Si può fare un raffronto con altri due brani evangelici, quello dell'incontro tra Gesù e il giovane ricco, a cui il Maestro risponde che «Nessuno è buono, se non Dio solo» (Lc 18,19), e il discorso contenuto in Mt 5, 38-48, in modo particolare soffermandosi sulla pericope in cui Gesù invita ad amare tutti, ma specialmente i propri nemici, in quanto non si farebbe nulla di "divino" nell'amare solo quelli cui si è legati da un qualche vincolo affettivo (o parentale, come suggerisce l'espressione «fratelli», usata, nelle lingue semitiche, per indicare i parenti stretti).
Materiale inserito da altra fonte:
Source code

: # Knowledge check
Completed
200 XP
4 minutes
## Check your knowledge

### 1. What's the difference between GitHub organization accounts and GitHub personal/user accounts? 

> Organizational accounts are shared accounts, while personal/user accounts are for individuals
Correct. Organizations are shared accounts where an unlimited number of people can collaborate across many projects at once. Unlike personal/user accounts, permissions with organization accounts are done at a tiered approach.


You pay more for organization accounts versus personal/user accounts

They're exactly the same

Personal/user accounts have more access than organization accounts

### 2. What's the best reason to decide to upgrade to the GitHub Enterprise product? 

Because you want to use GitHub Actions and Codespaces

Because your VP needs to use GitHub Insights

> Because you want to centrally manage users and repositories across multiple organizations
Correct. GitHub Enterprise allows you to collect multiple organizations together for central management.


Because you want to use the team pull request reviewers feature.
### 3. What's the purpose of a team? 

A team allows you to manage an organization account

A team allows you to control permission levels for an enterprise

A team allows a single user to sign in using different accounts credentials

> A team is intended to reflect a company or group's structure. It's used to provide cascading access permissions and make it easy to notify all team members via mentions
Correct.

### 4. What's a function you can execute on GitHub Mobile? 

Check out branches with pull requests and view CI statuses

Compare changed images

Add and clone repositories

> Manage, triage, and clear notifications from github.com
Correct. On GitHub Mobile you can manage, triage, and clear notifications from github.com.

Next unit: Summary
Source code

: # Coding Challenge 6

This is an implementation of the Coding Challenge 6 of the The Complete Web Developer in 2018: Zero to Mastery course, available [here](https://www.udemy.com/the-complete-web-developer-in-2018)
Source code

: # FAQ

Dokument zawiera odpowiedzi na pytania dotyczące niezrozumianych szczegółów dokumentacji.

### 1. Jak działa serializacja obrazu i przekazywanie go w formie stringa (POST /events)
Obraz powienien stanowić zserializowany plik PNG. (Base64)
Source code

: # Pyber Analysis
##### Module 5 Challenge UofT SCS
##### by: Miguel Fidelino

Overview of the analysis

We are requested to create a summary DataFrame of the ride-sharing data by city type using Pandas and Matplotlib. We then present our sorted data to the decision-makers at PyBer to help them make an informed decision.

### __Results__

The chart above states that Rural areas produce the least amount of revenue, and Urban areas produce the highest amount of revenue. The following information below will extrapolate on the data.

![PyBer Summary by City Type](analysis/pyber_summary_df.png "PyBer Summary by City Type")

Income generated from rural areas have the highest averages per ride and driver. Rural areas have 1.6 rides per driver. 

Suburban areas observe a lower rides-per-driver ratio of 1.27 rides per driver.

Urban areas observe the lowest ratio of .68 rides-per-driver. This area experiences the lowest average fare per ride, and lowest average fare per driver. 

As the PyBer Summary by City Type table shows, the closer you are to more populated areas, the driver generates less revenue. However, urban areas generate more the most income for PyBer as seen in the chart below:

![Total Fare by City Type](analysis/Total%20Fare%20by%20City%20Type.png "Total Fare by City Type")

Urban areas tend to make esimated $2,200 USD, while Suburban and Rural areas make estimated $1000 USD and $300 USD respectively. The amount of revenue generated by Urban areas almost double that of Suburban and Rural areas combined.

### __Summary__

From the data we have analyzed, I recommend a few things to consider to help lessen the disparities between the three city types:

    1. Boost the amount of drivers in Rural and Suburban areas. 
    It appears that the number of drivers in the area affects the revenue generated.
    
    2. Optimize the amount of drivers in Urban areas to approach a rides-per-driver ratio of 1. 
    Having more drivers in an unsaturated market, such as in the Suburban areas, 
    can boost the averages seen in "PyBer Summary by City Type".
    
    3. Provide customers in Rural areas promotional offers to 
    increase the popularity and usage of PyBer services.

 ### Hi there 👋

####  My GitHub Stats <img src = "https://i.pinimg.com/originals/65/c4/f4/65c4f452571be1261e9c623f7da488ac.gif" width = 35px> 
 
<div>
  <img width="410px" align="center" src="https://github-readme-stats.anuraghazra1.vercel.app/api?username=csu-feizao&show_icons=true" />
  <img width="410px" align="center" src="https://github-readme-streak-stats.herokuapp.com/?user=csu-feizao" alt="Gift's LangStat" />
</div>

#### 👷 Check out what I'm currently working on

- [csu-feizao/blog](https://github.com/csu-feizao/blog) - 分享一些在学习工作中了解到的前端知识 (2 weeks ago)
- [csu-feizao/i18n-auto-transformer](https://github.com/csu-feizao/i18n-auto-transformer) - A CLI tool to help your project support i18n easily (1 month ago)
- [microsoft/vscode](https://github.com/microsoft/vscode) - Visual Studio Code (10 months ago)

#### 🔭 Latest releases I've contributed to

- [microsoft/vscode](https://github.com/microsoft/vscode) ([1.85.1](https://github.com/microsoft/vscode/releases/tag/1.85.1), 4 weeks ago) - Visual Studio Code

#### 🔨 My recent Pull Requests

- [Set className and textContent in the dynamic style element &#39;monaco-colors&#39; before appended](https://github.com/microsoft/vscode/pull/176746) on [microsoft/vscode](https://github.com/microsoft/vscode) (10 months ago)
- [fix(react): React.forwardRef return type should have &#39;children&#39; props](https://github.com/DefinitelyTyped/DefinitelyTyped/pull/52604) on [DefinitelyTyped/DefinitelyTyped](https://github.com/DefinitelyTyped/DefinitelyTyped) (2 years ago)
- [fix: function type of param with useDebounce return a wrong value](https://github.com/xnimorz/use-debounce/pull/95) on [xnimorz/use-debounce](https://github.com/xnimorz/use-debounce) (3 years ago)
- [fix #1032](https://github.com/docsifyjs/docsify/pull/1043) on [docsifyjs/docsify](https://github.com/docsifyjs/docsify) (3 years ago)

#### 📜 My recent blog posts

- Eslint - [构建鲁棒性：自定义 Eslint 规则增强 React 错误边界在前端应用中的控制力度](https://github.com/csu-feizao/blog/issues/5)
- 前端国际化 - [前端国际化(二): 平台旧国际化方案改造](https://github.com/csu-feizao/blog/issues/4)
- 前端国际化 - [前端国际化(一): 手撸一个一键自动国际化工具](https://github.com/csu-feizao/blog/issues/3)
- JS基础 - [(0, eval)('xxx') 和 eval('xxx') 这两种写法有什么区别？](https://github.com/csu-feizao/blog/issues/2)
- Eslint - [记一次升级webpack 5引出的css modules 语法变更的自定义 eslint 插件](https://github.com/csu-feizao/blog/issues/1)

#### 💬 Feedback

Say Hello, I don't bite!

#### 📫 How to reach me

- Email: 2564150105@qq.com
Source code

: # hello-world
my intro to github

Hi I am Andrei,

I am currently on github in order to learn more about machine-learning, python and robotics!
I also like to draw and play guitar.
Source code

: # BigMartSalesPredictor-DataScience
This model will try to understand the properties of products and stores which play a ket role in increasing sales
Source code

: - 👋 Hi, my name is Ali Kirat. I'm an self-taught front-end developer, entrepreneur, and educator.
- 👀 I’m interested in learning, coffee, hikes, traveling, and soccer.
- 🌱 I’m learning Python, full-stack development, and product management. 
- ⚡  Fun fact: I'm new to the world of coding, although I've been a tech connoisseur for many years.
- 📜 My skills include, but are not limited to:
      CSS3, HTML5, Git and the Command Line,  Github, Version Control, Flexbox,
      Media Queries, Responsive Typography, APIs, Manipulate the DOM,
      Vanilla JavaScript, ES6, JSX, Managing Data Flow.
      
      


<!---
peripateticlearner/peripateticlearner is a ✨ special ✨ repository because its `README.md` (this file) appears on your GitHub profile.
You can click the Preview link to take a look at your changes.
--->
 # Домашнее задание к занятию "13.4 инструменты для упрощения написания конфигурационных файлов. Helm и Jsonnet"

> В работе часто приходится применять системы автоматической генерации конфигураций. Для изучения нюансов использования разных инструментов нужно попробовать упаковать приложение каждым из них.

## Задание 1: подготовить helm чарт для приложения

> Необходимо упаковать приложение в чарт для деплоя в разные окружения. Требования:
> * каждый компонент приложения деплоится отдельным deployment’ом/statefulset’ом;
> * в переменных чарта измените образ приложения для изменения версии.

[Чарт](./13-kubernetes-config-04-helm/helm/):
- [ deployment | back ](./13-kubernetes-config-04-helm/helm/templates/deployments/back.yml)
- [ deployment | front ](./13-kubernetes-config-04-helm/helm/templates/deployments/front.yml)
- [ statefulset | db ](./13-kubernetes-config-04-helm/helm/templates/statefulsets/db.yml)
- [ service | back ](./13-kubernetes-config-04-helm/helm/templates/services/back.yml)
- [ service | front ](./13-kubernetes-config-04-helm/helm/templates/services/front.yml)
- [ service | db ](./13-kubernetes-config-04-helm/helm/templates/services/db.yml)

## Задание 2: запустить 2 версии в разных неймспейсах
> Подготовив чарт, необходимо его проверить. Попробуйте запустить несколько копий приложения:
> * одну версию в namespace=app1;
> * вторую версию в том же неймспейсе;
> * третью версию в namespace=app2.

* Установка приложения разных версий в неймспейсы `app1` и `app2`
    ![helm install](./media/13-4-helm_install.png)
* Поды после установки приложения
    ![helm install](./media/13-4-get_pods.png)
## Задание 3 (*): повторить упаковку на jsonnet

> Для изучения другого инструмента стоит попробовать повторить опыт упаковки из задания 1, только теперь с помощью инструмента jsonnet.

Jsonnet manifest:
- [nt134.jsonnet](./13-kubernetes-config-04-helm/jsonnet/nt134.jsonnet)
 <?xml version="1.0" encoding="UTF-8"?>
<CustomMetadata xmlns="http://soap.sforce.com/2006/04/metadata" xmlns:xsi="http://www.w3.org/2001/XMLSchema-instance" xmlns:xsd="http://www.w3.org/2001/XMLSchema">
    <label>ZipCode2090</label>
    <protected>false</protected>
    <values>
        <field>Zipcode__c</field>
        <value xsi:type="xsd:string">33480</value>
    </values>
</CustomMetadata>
Qui sta la straordinarietà dell'affermazione di Gesù nella parabola dell'amico importuno: la bontà di Dio non consiste in un buonismo che non denuncia il male, al contrario (Gesù non ha timore di definire "cattivi" gli uomini), ma nel suo far «sorgere il suo sole sui buoni e sui cattivi, e piovere sui giusti e sugli ingiusti», cioè nel fatto che Dio renda accessibili a tutti - nel rispetto dell'altrui libertà - i mezzi per la salvezza, quel «sole di giustizia» (Ml 3,20) che è Cristo, quell'acqua che simboleggia il sacramento del Battesimo.

Il pesce e il pane

Nella parabola dell'amico importuno è presente la simbologia cristologica, nelle immagini del pane e del pesce.
Il pesce diverrà infatti il simbolo dei primi cristiani, in quanto il vocabolo pesce, in greco, è IKZUS, acrostico di «Iesùs Christòs Theòu Uiòs Sotèr», «Gesù Cristo, Figlio di Dio, Salvatore»; il pane è un chiaro riferimento all'Eucaristia, ma anche a ciò che è necessario per la vita dell'uomo, un alimento basilare, dunque, il simbolo per eccellenza per indicare Dio come Colui che provvede a ogni necessità delle creature, all' "abc" della vita, anche materiale.
Interessante è poi la dicotomia pesce/serpe, che maggiormente riporta al tema oggetto di queste riflessioni: Dio Padre manda il Figlio (il pesce) per la salvezza dell'uomo, non di certo la serpe (che si può associare al diavolo). Dio provvede alla domanda "urgente" della creatura, rispondendo a quel grido insistente (e magari inconscio) che promana dal cuore stesso dell'essere umano: la sua sete di felicità, di amore, di pace. Per questo invia il Figlio nel mondo. Per salvare, per sfamare, per "completare" la creatura, poiché, citando santa Teresa d'Avila, «Chi ha Dio non manca di nulla. Solo Dio basta». E a quanti si renderanno capaci di chiedere con piena consapevolezza (è l'ultima parte del brano lucano), Dio non negherà il regalo più prezioso che Cristo ha inviato sulla terra dopo la sua ascensione: lo Spirito Santo, che con i suoi doni guida l'uomo al compimento del bene e al raggiungimento del Sommo e Unico Bene.